早速借りて自室で読みふけると、面白い内容に書物から目を離せない。それはもう授業中にまで上の空になる程だった。
「名前さん。」
『…………』
『…… 名前さん。』
「はい!シナ先生!」
授業を行っている室内には場違いな大きな声にあっ…となるが時既に遅し。
にっこりと笑みを浮かべているシナ先生の顔がやたらと近くて怖い。額に立てている青筋が物語っており言わんとしている事が瞬時に理解できる。
シナ先生が廊下を指を差し微笑んでいる為、黙って従う事にした。
それから数日後も懲りずに同じ書物を読みふけている。
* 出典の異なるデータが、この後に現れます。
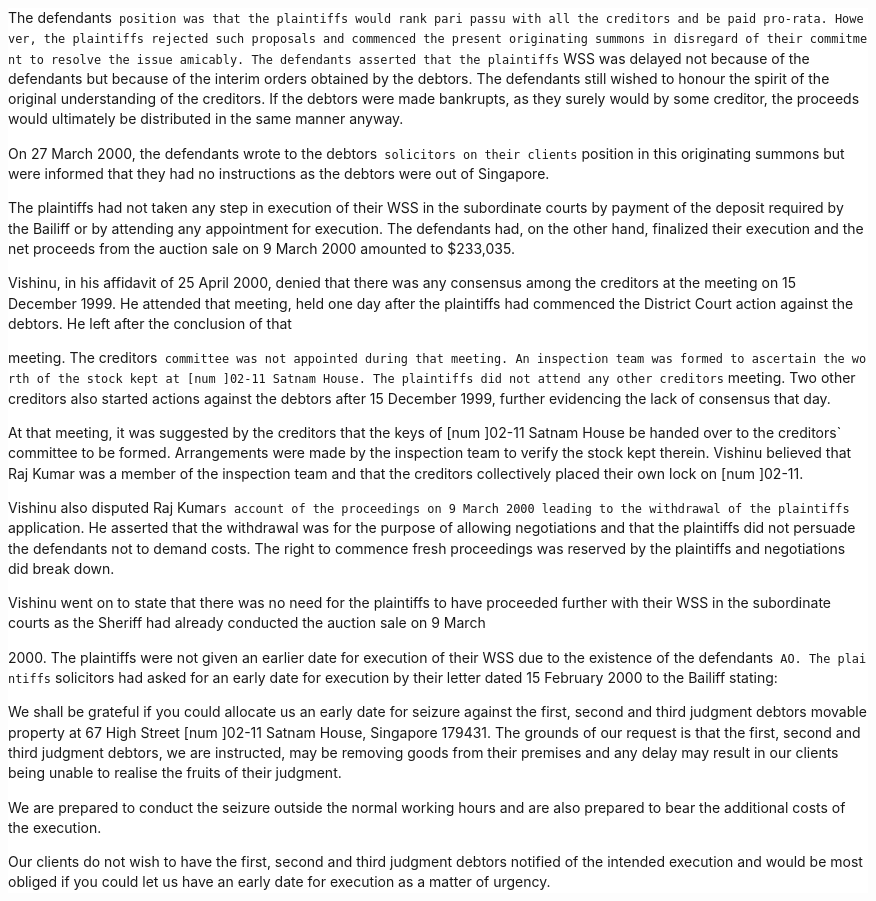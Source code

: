 The defendants` position was that the plaintiffs would rank pari passu with all the creditors and be paid pro-rata. However, the plaintiffs rejected such proposals and commenced the present originating summons in disregard of their commitment to resolve the issue amicably. The defendants asserted that the plaintiffs` WSS was delayed not because of the defendants but because of the interim orders obtained by the debtors. The defendants still wished to honour the spirit of the original understanding of the creditors. If the debtors were made bankrupts, as they surely would by some creditor, the proceeds would ultimately be distributed in the same manner anyway. 

On 27 March 2000, the defendants wrote to the debtors` solicitors on their clients` position in this originating summons but were informed that they had no instructions as the debtors were out of Singapore. 

The plaintiffs had not taken any step in execution of their WSS in the subordinate courts by payment of the deposit required by the Bailiff or by attending any appointment for execution. The defendants had, on the other hand, finalized their execution and the net proceeds from the auction sale on 9 March 2000 amounted to $233,035. 

Vishinu, in his affidavit of 25 April 2000, denied that there was any consensus among the creditors at the meeting on 15 December 1999. He attended that meeting, held one day after the plaintiffs had commenced the District Court action against the debtors. He left after the conclusion of that 


meeting. The creditors` committee was not appointed during that meeting. An inspection team was formed to ascertain the worth of the stock kept at [num ]02-11 Satnam House. The plaintiffs did not attend any other creditors` meeting. Two other creditors also started actions against the debtors after 15 December 1999, further evidencing the lack of consensus that day. 

At that meeting, it was suggested by the creditors that the keys of [num ]02-11 Satnam House be handed over to the creditors` committee to be formed. Arrangements were made by the inspection team to verify the stock kept therein. Vishinu believed that Raj Kumar was a member of the inspection team and that the creditors collectively placed their own lock on [num ]02-11. 

Vishinu also disputed Raj Kumar`s account of the proceedings on 9 March 2000 leading to the withdrawal of the plaintiffs` application. He asserted that the withdrawal was for the purpose of allowing negotiations and that the plaintiffs did not persuade the defendants not to demand costs. The right to commence fresh proceedings was reserved by the plaintiffs and negotiations did break down. 

Vishinu went on to state that there was no need for the plaintiffs to have proceeded further with their WSS in the subordinate courts as the Sheriff had already conducted the auction sale on 9 March 

2000\. The plaintiffs were not given an earlier date for execution of their WSS due to the existence of the defendants` AO. The plaintiffs` solicitors had asked for an early date for execution by their letter dated 15 February 2000 to the Bailiff stating: 

 We shall be grateful if you could allocate us an early date for seizure against the first, second and third judgment debtors movable property at 67 High Street [num ]02-11 Satnam House, Singapore 179431. The grounds of our request is that the first, second and third judgment debtors, we are instructed, may be removing goods from their premises and any delay may result in our clients being unable to realise the fruits of their judgment. 

 We are prepared to conduct the seizure outside the normal working hours and are also prepared to bear the additional costs of the execution. 

 Our clients do not wish to have the first, second and third judgment debtors notified of the intended execution and would be most obliged if you could let us have an early date for execution as a matter of urgency.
これが意外と飽きずに面白いのだ。昼夜問わず読み続けているといつの間にか夜が更けていた事もあった。
自室にばかり籠っているとさすがに空気が悪く体も鈍る為、気分転換に自室ではなく学園内を彷徨い歩いてみる。
『いい所みっけ♩』
木が陽の光を遮って木陰となり書物を読むのには丁度いい場所だ。
早速気になっていた書物の続きを読み始める。
「名前じゃない。」
『伊作!』
「そんな真剣に書物を読んでいるだなんて珍しいね。」
『伊作にしては口が達者ね。まるで小言みたい。』
「ははっ、目の下に隈を作っていたら小言も言いたくなるよ。」
『小言はシナ先生だけでいいですー。』
伊作が私を見かけて側に寄ってきた。普段書物なんか読まない私が珍しいのだろう。
その顔はニコニコと笑みを浮かべているが視線の先は私の書物に向いている。
「うん?その書物って」
『伊作も興味ある?面白いよこれ。』
「見た事ない書物だね。占星術って何だい?」
『南蛮の本で図書室で見つけたの。どうやら天体の動きが人の運命に影響を与えるみたいよ。』
それを運勢って言うみたい。私の説明にまじまじと書物を見つめるがどうやら伊作も興味が湧いたみたい。
ここは皆んなの運勢も調べてみようかな。
「伊作の誕生月はいつなの?」
「僕の?僕は……」
伊作の誕生月を聞いて早速書物で調べる。
『伊作はえっと………あった!えー……書物によれば伊作は牡羊座!牡羊座の貴方は裏表がなく純粋な性格の持ち主。好き嫌いがはっきりしていて感情を素直に表すのが特徴で、嘘がつけない正直者と言えます。やや不器用な一面もあるが、人から信頼されやすいタイプ……だって。』
「これって僕にあってる……のかな?」
『いや、当たっているよ。このままのような気がする。』
「えっ!確かに嘘とかはつけないけど。」
いやいや私からみたら殆ど当たっている。
大方、自分が思っていなくて人からみたら分かる所もある上に、おぉっと納得できる所が多々あるから面白くてやめられないのだ。
ここまで来たら彼の同室の留三郎も気になる。
『伊作、留三郎の誕生月分かる?』
「留三郎のかい?いや、流石に同室の僕でもそこまでは……」
『ここまで来たら気になる。よし、留三郎に聞いてみようー!』
「えっ、ちょっ、名前!いきなり走らないでくれよ。」
出遅れた伊作を置いて留三郎のもとに向かう。
『と、いう訳で留三郎教えて!』
「やかましく入ってきたと思ったらいきなりそんな事か。」
「ごめんね。留三郎〜。」
『でっ、留三郎の誕生月は?』
用具室にいた留三郎に訳を説明すると溜め息をつきながらこちらを見る。後ろには伊作が息を切らしながら向かってきたが構っていられない。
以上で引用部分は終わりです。